The bill creates a nationally consistent, research-backed soil-carbon measurement, inventory, and assistance framework that can improve climate accounting and expand farmer access to conservation tools, while imposing recurring measurement burdens, raising data-privacy and funding sufficiency concerns, and creating risks that research-driven tools could be used in ways that impose future costs on producers.
Farmers, ranchers, researchers, and policymakers gain a standardized, science-based nationwide system for measuring and tracking soil carbon that improves comparability of data, strengthens greenhouse-gas accounting, and helps enable participation in carbon markets or incentive programs.
Socially disadvantaged producers and other farmers get multilingual, digital and analog technical assistance and explicit inclusion in consultations, lowering barriers to voluntary participation and increasing equity of access.
Researchers, land-grant universities, and conservation programs receive clearer federal research priorities, funding authorizations, and partnership authorities to develop measurement, verification, and modeling tools, building scientific capacity and enabling better-informed conservation practices.

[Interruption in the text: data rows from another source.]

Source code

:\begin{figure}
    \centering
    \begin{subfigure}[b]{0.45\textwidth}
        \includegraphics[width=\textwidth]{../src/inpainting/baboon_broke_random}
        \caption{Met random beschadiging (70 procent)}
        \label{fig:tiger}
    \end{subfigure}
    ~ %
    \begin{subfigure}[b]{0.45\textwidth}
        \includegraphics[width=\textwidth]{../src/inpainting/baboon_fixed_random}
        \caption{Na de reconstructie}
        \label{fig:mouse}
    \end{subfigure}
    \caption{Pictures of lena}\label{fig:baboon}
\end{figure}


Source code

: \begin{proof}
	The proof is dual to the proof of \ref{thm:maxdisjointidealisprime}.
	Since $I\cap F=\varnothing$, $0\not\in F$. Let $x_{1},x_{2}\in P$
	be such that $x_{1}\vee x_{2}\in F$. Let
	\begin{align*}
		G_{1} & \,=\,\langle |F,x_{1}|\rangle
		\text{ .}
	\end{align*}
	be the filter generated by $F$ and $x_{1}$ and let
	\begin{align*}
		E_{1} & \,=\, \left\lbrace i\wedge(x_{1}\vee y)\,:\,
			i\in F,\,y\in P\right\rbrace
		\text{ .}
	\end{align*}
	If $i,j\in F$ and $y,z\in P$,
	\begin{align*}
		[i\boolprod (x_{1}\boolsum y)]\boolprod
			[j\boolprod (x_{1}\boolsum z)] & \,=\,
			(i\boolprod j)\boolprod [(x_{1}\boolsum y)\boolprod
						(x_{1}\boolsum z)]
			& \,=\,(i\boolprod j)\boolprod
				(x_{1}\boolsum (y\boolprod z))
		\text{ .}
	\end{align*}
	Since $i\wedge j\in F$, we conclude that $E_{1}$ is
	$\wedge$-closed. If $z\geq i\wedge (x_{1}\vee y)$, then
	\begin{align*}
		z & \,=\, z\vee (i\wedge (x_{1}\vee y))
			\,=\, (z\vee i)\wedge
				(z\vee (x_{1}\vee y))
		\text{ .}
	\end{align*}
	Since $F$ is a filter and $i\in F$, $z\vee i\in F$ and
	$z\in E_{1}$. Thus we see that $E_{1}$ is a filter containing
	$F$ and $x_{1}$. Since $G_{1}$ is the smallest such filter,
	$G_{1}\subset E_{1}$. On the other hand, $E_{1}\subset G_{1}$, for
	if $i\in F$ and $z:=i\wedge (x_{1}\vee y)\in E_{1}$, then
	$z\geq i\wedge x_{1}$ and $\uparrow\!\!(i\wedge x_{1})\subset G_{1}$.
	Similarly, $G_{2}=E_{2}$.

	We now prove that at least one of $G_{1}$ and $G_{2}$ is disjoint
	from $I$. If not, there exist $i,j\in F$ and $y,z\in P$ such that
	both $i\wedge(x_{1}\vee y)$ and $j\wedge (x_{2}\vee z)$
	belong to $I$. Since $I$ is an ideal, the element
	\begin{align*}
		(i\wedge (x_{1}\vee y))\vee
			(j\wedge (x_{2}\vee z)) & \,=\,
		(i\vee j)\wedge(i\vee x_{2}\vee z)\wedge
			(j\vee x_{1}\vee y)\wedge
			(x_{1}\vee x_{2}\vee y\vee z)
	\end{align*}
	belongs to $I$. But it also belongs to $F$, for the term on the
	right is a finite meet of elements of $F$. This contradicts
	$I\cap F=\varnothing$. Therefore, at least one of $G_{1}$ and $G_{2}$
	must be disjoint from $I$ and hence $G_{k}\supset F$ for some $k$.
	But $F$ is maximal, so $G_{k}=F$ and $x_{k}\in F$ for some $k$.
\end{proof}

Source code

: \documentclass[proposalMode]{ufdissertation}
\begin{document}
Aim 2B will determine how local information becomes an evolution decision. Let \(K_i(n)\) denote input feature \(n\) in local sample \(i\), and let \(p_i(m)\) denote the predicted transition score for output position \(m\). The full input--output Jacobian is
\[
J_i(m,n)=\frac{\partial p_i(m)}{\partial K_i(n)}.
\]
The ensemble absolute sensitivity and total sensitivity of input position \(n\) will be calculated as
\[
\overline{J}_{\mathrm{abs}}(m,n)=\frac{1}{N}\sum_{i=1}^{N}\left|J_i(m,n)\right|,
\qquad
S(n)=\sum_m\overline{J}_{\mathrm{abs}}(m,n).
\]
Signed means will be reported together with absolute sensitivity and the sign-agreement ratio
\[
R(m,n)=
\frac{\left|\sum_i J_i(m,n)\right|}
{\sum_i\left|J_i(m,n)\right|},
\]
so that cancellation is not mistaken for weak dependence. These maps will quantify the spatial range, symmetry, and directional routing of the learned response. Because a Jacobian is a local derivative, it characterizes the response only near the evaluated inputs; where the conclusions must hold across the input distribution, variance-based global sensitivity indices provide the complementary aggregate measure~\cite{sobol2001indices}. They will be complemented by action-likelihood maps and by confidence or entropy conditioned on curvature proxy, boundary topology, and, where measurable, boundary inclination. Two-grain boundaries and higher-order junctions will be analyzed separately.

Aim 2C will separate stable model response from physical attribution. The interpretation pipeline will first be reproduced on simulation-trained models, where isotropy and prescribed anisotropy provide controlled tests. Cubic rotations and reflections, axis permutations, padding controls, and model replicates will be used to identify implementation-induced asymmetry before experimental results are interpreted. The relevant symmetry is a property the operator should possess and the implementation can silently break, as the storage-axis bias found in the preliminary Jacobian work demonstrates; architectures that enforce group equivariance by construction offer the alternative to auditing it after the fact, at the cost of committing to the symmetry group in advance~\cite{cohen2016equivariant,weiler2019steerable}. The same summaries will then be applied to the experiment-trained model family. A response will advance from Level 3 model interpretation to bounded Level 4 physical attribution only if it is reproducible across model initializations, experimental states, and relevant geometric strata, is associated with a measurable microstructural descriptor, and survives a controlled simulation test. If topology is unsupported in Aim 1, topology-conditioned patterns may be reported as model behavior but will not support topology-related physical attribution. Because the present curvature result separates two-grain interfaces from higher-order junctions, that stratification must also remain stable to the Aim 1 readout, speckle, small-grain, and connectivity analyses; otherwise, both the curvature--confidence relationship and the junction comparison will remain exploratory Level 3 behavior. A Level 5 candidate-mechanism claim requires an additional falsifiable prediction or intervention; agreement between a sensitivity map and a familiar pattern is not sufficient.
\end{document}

Individual producers and landowners face additional direct costs, time burdens, and recurring administrative work to collect measurements or provide site access (including repeated five-year inventories and sampling requests).

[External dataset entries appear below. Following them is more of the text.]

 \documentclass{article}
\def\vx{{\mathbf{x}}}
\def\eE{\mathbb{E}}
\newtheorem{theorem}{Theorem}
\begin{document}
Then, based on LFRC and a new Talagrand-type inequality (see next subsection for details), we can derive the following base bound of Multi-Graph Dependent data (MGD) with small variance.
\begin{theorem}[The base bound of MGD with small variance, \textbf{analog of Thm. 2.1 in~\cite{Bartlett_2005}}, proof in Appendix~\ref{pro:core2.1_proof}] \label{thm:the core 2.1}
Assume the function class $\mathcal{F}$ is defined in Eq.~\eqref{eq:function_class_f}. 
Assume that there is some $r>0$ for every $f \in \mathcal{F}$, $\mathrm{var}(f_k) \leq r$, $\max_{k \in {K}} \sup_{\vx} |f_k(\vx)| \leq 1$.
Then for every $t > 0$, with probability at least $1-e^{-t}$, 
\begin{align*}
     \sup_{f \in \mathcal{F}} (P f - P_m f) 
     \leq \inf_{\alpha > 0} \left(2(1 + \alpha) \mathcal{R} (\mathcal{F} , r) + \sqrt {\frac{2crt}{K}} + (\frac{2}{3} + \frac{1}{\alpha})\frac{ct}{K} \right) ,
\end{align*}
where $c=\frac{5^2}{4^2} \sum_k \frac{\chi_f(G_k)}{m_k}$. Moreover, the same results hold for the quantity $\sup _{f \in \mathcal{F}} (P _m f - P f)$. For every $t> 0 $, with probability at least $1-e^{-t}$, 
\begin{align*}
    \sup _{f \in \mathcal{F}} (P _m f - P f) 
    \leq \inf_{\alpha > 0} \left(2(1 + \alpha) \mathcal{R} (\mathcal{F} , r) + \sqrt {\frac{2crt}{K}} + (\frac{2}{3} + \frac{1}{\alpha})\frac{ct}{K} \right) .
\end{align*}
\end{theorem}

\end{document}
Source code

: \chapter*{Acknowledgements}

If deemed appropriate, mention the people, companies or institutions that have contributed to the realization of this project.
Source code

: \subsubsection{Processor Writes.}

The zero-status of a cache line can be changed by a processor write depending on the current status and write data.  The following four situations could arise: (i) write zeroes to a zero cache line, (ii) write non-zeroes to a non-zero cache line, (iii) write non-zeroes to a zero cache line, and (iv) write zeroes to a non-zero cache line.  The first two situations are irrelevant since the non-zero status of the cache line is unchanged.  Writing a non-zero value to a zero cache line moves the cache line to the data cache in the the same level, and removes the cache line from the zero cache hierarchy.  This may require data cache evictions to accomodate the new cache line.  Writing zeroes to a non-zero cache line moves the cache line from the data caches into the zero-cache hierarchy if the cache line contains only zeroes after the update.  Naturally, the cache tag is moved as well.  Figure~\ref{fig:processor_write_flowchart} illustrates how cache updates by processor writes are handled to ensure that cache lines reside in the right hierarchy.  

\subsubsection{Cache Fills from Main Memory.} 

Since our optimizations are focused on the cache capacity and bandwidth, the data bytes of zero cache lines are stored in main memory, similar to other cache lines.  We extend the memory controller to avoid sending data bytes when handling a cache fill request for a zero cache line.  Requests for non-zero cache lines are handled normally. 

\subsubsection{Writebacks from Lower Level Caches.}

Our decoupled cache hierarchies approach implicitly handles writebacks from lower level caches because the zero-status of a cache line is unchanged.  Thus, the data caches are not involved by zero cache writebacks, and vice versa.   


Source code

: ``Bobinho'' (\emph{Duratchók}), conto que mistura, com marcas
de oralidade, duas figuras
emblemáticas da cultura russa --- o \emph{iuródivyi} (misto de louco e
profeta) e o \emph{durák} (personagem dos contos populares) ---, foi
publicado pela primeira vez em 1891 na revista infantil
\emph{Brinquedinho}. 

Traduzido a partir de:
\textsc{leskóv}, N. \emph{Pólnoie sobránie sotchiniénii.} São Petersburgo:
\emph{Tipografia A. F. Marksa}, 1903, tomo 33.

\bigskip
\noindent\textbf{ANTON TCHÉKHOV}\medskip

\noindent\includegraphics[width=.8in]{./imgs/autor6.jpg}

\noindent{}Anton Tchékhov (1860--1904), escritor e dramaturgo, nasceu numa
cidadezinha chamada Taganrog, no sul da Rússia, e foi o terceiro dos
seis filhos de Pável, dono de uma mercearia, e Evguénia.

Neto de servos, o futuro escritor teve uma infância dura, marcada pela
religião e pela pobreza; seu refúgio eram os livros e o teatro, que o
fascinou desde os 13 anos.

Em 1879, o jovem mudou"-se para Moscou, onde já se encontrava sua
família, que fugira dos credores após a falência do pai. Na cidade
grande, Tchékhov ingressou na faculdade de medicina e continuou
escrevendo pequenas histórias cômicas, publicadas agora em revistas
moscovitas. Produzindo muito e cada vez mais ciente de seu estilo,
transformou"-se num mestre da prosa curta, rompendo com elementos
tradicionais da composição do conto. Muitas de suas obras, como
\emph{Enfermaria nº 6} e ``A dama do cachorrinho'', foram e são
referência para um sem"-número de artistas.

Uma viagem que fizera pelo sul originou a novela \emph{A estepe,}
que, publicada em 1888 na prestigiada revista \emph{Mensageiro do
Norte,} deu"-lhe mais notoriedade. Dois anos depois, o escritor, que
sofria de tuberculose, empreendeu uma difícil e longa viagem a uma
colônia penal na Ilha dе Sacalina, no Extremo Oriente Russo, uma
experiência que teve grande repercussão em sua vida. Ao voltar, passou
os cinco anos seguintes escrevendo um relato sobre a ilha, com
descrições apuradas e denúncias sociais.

Detailed farm-level data collection and interoperable data systems raise privacy and data-governance concerns—producers may worry data will be used or shared in ways that affect program participation, market access, or liabilities despite stated safeguards.

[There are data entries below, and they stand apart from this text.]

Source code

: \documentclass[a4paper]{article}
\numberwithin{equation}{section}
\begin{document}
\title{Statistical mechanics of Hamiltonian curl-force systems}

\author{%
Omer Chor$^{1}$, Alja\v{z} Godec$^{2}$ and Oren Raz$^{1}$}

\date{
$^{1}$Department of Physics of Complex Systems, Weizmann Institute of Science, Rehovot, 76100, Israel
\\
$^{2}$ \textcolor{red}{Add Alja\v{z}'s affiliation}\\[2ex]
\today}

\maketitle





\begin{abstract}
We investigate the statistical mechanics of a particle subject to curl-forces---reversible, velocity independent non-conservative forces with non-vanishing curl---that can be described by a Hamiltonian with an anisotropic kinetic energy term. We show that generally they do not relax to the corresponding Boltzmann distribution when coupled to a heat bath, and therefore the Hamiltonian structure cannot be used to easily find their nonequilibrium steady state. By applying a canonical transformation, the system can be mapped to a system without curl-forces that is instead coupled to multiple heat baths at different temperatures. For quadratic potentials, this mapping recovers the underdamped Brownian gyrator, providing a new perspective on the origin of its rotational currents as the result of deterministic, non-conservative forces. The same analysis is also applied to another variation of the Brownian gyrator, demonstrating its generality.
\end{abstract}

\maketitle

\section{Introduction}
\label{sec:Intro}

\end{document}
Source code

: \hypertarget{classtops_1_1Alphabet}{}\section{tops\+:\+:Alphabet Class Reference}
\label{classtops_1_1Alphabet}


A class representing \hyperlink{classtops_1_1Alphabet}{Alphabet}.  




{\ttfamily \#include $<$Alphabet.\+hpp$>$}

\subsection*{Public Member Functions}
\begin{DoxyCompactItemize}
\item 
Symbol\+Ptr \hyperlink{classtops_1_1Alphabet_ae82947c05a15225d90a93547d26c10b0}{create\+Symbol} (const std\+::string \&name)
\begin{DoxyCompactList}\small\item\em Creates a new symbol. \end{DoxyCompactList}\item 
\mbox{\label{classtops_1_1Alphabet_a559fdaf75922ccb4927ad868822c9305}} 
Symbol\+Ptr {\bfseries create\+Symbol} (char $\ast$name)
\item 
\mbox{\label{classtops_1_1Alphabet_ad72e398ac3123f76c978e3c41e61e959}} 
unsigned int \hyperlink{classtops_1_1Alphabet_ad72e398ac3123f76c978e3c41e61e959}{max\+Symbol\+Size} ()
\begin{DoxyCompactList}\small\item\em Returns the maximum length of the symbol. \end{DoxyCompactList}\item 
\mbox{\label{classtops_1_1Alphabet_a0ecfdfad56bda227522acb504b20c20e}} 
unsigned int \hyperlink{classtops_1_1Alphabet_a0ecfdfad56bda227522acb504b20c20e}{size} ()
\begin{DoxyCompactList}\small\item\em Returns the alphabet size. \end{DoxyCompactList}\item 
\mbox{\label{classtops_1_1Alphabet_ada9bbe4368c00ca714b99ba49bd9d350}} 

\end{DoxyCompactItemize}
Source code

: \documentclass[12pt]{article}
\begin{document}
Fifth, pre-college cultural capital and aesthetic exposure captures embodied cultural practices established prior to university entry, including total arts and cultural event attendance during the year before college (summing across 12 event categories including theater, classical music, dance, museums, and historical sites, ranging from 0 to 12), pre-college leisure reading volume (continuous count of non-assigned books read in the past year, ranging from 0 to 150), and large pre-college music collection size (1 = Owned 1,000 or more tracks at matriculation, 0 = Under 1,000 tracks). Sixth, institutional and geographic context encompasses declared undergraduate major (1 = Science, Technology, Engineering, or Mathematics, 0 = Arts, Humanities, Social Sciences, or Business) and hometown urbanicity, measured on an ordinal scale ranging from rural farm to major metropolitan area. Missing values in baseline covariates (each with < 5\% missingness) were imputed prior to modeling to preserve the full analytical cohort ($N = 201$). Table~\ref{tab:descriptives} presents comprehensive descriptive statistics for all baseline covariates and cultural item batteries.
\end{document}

Authorized funding levels (small annual authorizations of $2 million, $500,000 and a separate $17.5 million line) may be insufficient to fully implement nationwide methodology development, modeling tools, outreach, and long-term maintenance, risking under-resourced or delayed rollout.
Based on analysis of 7 sections of legislative text.
Directs USDA to standardize soil carbon measurement, create a national soil carbon inventory and sampling network, add soil-carbon research and demonstration work, and build predictive modeling tools.
Introduced July 31, 2025 by Tina Smith · Last progress July 31, 2025
Creates a coordinated USDA effort to measure, track, and model soil carbon and related soil-health variables across U.S. cropland, rangeland, pastureland, and wetlands. It directs USDA to develop a standardized direct-measurement methodology within 270 days, stand up a national soil carbon inventory and sampling network, add soil-carbon measurement priorities to existing research programs, fund on-farm demonstration trials, and build predictive modeling tools to estimate greenhouse gas and soil carbon impacts of land-management actions. The bill requires stakeholder consultation (including socially disadvantaged producers), multilingual technical assistance, periodic updates, and reporting to Congress, and authorizes modest annual funding to support methodology development and modeling tool work.